ENTRIES PROVIDED
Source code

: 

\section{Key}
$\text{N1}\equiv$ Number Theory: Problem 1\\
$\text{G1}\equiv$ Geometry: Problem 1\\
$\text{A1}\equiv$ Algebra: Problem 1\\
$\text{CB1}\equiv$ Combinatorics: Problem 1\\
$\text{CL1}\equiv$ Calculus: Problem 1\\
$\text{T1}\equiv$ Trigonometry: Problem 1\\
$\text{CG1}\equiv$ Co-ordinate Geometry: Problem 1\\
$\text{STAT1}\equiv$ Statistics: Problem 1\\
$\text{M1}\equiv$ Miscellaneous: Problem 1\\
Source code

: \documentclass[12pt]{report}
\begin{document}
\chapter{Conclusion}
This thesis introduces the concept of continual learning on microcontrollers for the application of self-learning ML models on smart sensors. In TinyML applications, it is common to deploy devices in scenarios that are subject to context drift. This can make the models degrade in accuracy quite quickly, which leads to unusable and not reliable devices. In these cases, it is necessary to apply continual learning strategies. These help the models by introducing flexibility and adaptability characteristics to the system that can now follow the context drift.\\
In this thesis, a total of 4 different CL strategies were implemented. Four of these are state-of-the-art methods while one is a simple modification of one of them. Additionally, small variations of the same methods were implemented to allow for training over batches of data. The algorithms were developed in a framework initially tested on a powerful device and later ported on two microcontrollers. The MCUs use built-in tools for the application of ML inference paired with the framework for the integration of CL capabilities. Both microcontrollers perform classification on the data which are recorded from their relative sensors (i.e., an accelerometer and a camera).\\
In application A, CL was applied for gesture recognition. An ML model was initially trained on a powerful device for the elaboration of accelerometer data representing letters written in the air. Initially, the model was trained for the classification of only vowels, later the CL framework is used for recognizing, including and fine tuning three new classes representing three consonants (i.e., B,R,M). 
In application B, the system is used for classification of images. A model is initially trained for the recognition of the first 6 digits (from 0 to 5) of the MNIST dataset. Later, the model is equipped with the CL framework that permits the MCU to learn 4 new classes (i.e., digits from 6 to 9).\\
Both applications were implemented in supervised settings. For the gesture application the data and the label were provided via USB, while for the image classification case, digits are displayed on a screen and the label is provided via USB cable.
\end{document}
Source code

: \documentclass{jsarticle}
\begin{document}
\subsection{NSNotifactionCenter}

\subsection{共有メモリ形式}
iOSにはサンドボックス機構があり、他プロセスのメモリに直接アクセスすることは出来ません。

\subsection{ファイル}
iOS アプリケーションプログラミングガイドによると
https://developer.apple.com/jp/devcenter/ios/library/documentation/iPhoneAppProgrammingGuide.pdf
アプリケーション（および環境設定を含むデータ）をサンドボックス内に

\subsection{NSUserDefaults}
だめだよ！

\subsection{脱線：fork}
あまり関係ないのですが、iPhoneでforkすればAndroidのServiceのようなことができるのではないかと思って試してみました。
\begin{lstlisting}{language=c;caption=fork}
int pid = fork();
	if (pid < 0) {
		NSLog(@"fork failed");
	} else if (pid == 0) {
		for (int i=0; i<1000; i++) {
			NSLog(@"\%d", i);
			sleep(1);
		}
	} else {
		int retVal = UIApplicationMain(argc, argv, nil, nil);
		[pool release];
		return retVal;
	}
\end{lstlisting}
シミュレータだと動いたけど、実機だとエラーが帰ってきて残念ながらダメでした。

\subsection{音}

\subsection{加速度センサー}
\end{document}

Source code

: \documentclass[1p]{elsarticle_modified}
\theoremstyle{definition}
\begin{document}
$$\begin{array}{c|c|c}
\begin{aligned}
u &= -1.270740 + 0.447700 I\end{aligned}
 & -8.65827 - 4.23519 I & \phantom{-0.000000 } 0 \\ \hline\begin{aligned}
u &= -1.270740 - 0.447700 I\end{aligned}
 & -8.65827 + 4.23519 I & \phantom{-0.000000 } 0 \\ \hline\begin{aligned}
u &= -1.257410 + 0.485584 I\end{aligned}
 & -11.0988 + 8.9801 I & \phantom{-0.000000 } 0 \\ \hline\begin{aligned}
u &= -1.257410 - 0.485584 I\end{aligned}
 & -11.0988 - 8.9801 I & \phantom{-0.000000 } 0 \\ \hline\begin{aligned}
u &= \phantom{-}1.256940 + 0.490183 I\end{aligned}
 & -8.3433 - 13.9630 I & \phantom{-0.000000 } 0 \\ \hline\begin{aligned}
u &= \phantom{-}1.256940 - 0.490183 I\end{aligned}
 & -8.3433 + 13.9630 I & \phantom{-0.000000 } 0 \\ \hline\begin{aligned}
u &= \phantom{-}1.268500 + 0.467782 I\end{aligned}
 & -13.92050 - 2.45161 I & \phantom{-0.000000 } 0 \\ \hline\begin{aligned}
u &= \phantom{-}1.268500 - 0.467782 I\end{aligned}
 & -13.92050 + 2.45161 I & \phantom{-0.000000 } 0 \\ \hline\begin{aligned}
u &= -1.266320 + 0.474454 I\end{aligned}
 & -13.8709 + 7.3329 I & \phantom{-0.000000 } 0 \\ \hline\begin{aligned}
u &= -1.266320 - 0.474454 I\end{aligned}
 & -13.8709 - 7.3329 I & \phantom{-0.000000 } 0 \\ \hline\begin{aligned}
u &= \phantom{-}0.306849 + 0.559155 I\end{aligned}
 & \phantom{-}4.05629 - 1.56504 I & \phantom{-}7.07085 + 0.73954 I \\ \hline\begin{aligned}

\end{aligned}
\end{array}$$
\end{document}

WHAT IS BEING ASKED
Print the material above once more, exactly.

WRITTEN RESPONSE
Source code

: 

\section{Key}
$\text{N1}\equiv$ Number Theory: Problem 1\\
$\text{G1}\equiv$ Geometry: Problem 1\\
$\text{A1}\equiv$ Algebra: Problem 1\\
$\text{CB1}\equiv$ Combinatorics: Problem 1\\
$\text{CL1}\equiv$ Calculus: Problem 1\\
$\text{T1}\equiv$ Trigonometry: Problem 1\\
$\text{CG1}\equiv$ Co-ordinate Geometry: Problem 1\\
$\text{STAT1}\equiv$ Statistics: Problem 1\\
$\text{M1}\equiv$ Miscellaneous: Problem 1\\
Source code

: \documentclass[12pt]{report}
\begin{document}
\chapter{Conclusion}
This thesis introduces the concept of continual learning on microcontrollers for the application of self-learning ML models on smart sensors. In TinyML applications, it is common to deploy devices in scenarios that are subject to context drift. This can make the models degrade in accuracy quite quickly, which leads to unusable and not reliable devices. In these cases, it is necessary to apply continual learning strategies. These help the models by introducing flexibility and adaptability characteristics to the system that can now follow the context drift.\\
In this thesis, a total of 4 different CL strategies were implemented. Four of these are state-of-the-art methods while one is a simple modification of one of them. Additionally, small variations of the same methods were implemented to allow for training over batches of data. The algorithms were developed in a framework initially tested on a powerful device and later ported on two microcontrollers. The MCUs use built-in tools for the application of ML inference paired with the framework for the integration of CL capabilities. Both microcontrollers perform classification on the data which are recorded from their relative sensors (i.e., an accelerometer and a camera).\\
In application A, CL was applied for gesture recognition. An ML model was initially trained on a powerful device for the elaboration of accelerometer data representing letters written in the air. Initially, the model was trained for the classification of only vowels, later the CL framework is used for recognizing, including and fine tuning three new classes representing three consonants (i.e., B,R,M). 
In application B, the system is used for classification of images. A model is initially trained for the recognition of the first 6 digits (from 0 to 5) of the MNIST dataset. Later, the model is equipped with the CL framework that permits the MCU to learn 4 new classes (i.e., digits from 6 to 9).\\
Both applications were implemented in supervised settings. For the gesture application the data and the label were provided via USB, while for the image classification case, digits are displayed on a screen and the label is provided via USB cable.
\end{document}
Source code

: \documentclass{jsarticle}
\begin{document}
\subsection{NSNotifactionCenter}

\subsection{共有メモリ形式}
iOSにはサンドボックス機構があり、他プロセスのメモリに直接アクセスすることは出来ません。

\subsection{ファイル}
iOS アプリケーションプログラミングガイドによると
https://developer.apple.com/jp/devcenter/ios/library/documentation/iPhoneAppProgrammingGuide.pdf
アプリケーション（および環境設定を含むデータ）をサンドボックス内に

\subsection{NSUserDefaults}
だめだよ！

\subsection{脱線：fork}
あまり関係ないのですが、iPhoneでforkすればAndroidのServiceのようなことができるのではないかと思って試してみました。
\begin{lstlisting}{language=c;caption=fork}
int pid = fork();
	if (pid < 0) {
		NSLog(@"fork failed");
	} else if (pid == 0) {
		for (int i=0; i<1000; i++) {
			NSLog(@"\%d", i);
			sleep(1);
		}
	} else {
		int retVal = UIApplicationMain(argc, argv, nil, nil);
		[pool release];
		return retVal;
	}
\end{lstlisting}
シミュレータだと動いたけど、実機だとエラーが帰ってきて残念ながらダメでした。

\subsection{音}

\subsection{加速度センサー}
\end{document}

Source code

: \documentclass[1p]{elsarticle_modified}
\theoremstyle{definition}
\begin{document}
$$\begin{array}{c|c|c}
\begin{aligned}
u &= -1.270740 + 0.447700 I\end{aligned}
 & -8.65827 - 4.23519 I & \phantom{-0.000000 } 0 \\ \hline\begin{aligned}
u &= -1.270740 - 0.447700 I\end{aligned}
 & -8.65827 + 4.23519 I & \phantom{-0.000000 } 0 \\ \hline\begin{aligned}
u &= -1.257410 + 0.485584 I\end{aligned}
 & -11.0988 + 8.9801 I & \phantom{-0.000000 } 0 \\ \hline\begin{aligned}
u &= -1.257410 - 0.485584 I\end{aligned}
 & -11.0988 - 8.9801 I & \phantom{-0.000000 } 0 \\ \hline\begin{aligned}
u &= \phantom{-}1.256940 + 0.490183 I\end{aligned}
 & -8.3433 - 13.9630 I & \phantom{-0.000000 } 0 \\ \hline\begin{aligned}
u &= \phantom{-}1.256940 - 0.490183 I\end{aligned}
 & -8.3433 + 13.9630 I & \phantom{-0.000000 } 0 \\ \hline\begin{aligned}
u &= \phantom{-}1.268500 + 0.467782 I\end{aligned}
 & -13.92050 - 2.45161 I & \phantom{-0.000000 } 0 \\ \hline\begin{aligned}
u &= \phantom{-}1.268500 - 0.467782 I\end{aligned}
 & -13.92050 + 2.45161 I & \phantom{-0.000000 } 0 \\ \hline\begin{aligned}
u &= -1.266320 + 0.474454 I\end{aligned}
 & -13.8709 + 7.3329 I & \phantom{-0.000000 } 0 \\ \hline\begin{aligned}
u &= -1.266320 - 0.474454 I\end{aligned}
 & -13.8709 - 7.3329 I & \phantom{-0.000000 } 0 \\ \hline\begin{aligned}
u &= \phantom{-}0.306849 + 0.559155 I\end{aligned}
 & \phantom{-}4.05629 - 1.56504 I & \phantom{-}7.07085 + 0.73954 I \\ \hline\begin{aligned}

\end{aligned}
\end{array}$$
\end{document}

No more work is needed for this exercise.